ROGER KIMBALL ON ENCOUNTER BROADSIDES…SEE NOTE
The hottest spot last Wednesday
It was hot in Washington, D.C., last Wednesday but the hottest spot was undoubtedly on the terrace of the Willard Hotel, and I am not talking only about the mercury. Gathered there were 100 or so patriots concerned about the direction of the country. They had come to celebrate the first season of a new publishing initiative from Encounter Books, Encounter Broadsides. To date, we’ve published a baker’s dozen of these forthright educational pamphlets.
Joining me to talk about the Broadsides were Ambassador John Bolton, former Attorney General Michael Mukasey, and health-care campaigner Betsy McCaughey’s “whose Obama Health Law: What It Says and How to Overturn It,†just rolled off the press and will be available in bookstores and for download soon.
But what are Encounter Broadsides? One answer is that they are modestly-priced, handsomely printed essays of some 5000-7000 words — long enough to elaborate a case, short enough to be composed quickly by a seasoned writer and to be read in a sitting.
Another, deeper, answer is that they are an effort to resuscitate an 18th-century literary form in a 21st century context. Just as Broadsides like The Federalist Papers and Common Sense helped define the aspirations of ordered liberty at the dawn of the United States, so Encounter Broadsides aim to inform, illuminate, arouse, and protect freedom in this troubled period of American history. Together, Encoutner Broadsides are a wake-up call. A alarm bell. A blueprint, if I may employ a once-popular phrase, for hope and change.
In an age when debate about critical matters is often compressed into the literary equivalent of a geometrical point, we saw that there was a new opportunity for commentary that is brief but thoughtful, authoritative yet timely.

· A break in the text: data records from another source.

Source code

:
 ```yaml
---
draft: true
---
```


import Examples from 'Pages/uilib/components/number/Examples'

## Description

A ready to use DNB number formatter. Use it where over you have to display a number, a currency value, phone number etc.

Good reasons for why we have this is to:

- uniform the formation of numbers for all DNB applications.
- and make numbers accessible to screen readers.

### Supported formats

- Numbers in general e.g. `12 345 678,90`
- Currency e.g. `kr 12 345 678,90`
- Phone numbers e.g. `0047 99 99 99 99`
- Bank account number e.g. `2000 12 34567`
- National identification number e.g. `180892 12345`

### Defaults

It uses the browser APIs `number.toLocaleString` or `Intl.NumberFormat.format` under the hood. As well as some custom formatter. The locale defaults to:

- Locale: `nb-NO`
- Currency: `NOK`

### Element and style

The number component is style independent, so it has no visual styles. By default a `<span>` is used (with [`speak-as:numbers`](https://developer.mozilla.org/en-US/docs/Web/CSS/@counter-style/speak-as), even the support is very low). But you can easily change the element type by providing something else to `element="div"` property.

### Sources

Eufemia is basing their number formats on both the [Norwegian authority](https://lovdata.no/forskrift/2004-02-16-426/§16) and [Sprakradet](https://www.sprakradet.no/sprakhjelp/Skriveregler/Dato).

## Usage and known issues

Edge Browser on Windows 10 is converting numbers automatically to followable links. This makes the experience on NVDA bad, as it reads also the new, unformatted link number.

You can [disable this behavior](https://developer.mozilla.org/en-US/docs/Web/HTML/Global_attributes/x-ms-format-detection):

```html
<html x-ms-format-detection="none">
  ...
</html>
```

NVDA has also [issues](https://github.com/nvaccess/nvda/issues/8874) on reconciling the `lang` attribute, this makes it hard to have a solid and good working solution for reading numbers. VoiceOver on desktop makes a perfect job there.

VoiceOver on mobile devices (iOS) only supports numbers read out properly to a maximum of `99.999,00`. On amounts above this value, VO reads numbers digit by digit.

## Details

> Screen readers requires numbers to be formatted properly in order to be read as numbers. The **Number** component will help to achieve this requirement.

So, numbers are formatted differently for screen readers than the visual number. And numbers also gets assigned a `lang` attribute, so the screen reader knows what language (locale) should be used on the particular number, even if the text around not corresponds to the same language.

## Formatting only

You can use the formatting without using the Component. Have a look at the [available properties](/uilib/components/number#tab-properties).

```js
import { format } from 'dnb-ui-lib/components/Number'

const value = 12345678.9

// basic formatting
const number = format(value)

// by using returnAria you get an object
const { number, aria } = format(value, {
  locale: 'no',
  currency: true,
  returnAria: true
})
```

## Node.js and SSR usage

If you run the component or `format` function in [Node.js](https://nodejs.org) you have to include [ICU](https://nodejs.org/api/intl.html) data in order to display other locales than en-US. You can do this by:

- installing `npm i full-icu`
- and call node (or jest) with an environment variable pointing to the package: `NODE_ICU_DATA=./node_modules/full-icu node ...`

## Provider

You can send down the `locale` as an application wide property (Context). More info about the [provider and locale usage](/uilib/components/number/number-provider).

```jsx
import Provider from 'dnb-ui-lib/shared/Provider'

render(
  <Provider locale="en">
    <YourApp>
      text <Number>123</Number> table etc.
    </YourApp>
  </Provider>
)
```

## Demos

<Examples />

With Encounter Broadsides, we aim to capitalize on that opportunity, providing new ammunition for serious debate. You can read them in a sitting and come away knowing the best we can hope for and the worst we must fear.
We aim not merely to comment on, but to intervene in the debate, bringing fresh perspectives to controversies that too often have been interred in the shallow grave of politically correct orthodoxy.
The goal of Encounter Broadsides is to change minds, not merely add to the pile of commentary. Ultimately, we seek to help shape policy and rescue the American dream from the nightmare of the new collectivism that is threatening our liberty, our prosperity, and our national security.
I believe this is a critical moment in the history of the West, and of America in particular. The economic crisis has precipitated a loss of confidence in the value of free markets unlike anything we have seen in decades. Socialism, and the soft-totalitarianism that follows in its wake, is making a comeback everywhere. At the same time, radical Islam confronts democratic society with a categorical and intransigent threat to its existence even as newly rampant authoritarian regimes from Russia and Iran to China and Venezuela are flexing their muscles. Truly, as the old Chinese curse would have it, these are interesting times.
I believe that Encounter Broadsides can play an important role in analyzing and educating the public about a broad range of critical issues. Written by some of our most lively and perceptive commentators, they make the case for liberty and the institutions democratic capitalism at a time when they are under siege the resurgence of collectivist sentiment and anti-democratic feeling.